- [EXERCISE GOAL] Write out only the final part of the records below. It begins with the line that contains "Again using the" and ends with the last line.
-- MATERIAL FOR THE TASK follows --
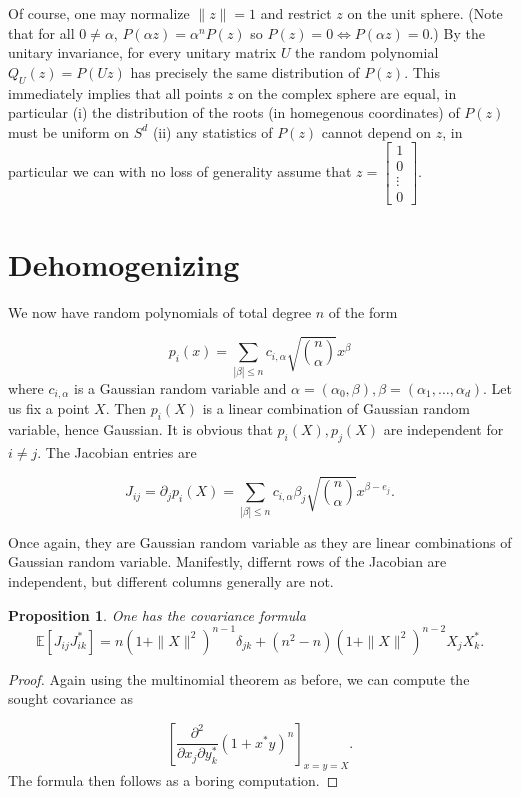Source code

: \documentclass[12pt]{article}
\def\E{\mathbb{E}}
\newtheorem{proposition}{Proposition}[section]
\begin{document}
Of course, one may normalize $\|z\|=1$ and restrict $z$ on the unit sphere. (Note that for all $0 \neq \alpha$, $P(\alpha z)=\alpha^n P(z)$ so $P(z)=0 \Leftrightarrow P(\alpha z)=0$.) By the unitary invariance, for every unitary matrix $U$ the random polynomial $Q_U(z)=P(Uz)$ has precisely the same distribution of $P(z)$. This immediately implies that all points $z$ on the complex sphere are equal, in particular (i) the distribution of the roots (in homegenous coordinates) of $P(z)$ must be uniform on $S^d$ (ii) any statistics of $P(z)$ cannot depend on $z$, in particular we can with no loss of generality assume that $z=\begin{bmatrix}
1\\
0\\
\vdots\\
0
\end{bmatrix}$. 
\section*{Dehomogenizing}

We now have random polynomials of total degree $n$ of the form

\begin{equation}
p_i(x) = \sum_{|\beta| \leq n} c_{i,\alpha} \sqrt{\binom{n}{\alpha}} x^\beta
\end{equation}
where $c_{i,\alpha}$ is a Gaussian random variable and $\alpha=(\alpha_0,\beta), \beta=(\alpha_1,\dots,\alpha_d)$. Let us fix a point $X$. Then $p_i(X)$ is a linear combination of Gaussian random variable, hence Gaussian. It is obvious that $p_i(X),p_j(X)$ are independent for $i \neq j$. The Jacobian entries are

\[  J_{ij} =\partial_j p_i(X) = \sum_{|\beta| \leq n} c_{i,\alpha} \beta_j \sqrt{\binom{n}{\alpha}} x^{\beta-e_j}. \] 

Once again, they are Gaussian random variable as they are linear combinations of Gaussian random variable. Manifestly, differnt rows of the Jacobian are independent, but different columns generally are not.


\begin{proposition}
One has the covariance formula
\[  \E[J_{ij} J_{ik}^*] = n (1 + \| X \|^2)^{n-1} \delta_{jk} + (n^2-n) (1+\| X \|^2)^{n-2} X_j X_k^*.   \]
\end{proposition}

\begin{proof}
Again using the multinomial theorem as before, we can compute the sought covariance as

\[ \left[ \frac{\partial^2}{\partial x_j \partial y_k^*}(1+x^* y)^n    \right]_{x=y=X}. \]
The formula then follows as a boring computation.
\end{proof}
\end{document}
-- MATERIAL FOR THE TASK concluded --
- [RESULT]
Again using the multinomial theorem as before, we can compute the sought covariance as

\[ \left[ \frac{\partial^2}{\partial x_j \partial y_k^*}(1+x^* y)^n    \right]_{x=y=X}. \]
The formula then follows as a boring computation.
\end{proof}
\end{document}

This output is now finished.